Freedom to Tinker readers may recall that I’ve previously warned about legislation to create a federal private cause of action for trade secret misappropriation in the name of fighting cyber-espionage against United States businesses. Titled the Defend Trade Secrets Act (DTSA), it failed to move last year. Well, the concerning legislation has returned, and, although it has some changes, it is little better than its predecessor. In fact, it may be worse.
Therefore, Sharon Sandeen and I have authored a new letter to Congress. In it, we point out that our previously-stated concerns remain, both stated by a previous letter and in a law review article entitled Here Come The Trade Secret Trolls. In sum, we argue that combined “with an ex parte seizure remedy, embedded assumption of harm, and ambiguous language about the inevitable disclosure doctrine, the new DTSA appears to not only remain legislation with significant downsides, but those downsides may actually be even more pronounced.” Moreover, we assert that “the DTSA still does not do much, if anything, to address the problem of cyber-espionage that cannot already be done under existing state and federal law.”
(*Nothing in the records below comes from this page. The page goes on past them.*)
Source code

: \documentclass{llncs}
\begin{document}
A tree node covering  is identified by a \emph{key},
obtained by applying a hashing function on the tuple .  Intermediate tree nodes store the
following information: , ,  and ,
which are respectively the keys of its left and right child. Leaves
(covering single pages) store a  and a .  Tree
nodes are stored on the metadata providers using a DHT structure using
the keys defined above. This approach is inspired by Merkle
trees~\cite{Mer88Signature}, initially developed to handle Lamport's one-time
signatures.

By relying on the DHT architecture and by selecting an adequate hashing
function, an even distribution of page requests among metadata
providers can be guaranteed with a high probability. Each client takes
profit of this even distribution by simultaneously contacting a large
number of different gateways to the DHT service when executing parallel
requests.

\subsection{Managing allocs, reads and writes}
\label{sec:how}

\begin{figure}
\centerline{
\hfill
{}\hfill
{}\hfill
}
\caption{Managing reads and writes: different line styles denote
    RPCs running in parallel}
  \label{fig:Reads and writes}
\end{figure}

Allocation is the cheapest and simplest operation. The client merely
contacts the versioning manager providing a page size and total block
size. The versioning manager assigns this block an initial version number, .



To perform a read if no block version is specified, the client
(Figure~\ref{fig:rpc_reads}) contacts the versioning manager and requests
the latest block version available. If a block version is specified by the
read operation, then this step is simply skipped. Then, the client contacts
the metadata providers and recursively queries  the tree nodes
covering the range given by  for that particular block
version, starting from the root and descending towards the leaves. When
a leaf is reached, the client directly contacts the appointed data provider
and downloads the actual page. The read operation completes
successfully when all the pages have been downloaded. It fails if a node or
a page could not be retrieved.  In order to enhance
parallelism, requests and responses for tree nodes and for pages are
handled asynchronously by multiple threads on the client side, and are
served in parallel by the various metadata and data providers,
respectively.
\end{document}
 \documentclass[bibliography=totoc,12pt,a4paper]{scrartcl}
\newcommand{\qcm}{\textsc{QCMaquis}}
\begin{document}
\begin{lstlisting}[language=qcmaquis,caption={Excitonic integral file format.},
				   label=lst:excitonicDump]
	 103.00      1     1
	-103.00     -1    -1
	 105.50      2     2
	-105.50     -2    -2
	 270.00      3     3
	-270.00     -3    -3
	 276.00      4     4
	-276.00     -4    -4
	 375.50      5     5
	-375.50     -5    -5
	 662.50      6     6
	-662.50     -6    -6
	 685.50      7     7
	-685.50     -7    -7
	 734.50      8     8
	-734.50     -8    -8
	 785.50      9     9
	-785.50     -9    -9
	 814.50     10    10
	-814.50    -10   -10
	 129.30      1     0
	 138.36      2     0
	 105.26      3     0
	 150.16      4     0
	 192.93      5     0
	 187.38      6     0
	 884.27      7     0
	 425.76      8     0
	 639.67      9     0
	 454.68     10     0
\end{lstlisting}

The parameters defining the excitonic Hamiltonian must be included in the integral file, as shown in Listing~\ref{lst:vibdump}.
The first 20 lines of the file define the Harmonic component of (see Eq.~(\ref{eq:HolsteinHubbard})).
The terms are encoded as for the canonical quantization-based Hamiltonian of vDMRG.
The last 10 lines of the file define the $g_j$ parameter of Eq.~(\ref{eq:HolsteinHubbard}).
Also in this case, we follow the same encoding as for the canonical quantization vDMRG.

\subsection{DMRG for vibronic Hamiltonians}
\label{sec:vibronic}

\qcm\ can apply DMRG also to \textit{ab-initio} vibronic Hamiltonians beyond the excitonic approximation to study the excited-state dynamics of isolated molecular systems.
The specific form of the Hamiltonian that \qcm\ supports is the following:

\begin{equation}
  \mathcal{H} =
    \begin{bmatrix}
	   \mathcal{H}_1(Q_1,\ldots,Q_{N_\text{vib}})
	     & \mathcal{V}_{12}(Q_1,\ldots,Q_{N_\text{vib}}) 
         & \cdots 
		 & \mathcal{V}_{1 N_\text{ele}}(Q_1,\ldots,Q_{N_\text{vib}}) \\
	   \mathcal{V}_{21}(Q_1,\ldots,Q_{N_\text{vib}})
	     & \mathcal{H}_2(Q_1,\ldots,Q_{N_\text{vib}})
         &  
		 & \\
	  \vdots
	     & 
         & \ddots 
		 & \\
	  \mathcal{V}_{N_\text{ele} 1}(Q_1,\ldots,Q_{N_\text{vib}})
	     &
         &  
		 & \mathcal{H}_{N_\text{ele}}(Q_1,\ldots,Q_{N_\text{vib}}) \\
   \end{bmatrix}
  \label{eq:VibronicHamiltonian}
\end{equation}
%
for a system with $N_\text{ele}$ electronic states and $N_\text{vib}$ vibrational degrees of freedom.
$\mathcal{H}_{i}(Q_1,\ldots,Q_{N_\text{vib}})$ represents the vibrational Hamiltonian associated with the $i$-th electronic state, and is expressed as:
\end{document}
In the letter, we call on Congress to abandon the DTSA. In addition, we ask that “there be public hearings on (a) the benefits and drawbacks of the DTSA, and (b) the specific question of whether the DTSA addresses the threat of cyber-espionage.” Finally, we encourage Congress to consider alternatives in dealing with cyber-espionage, including much-needed amendment of the Computer Fraud and Abuse Act.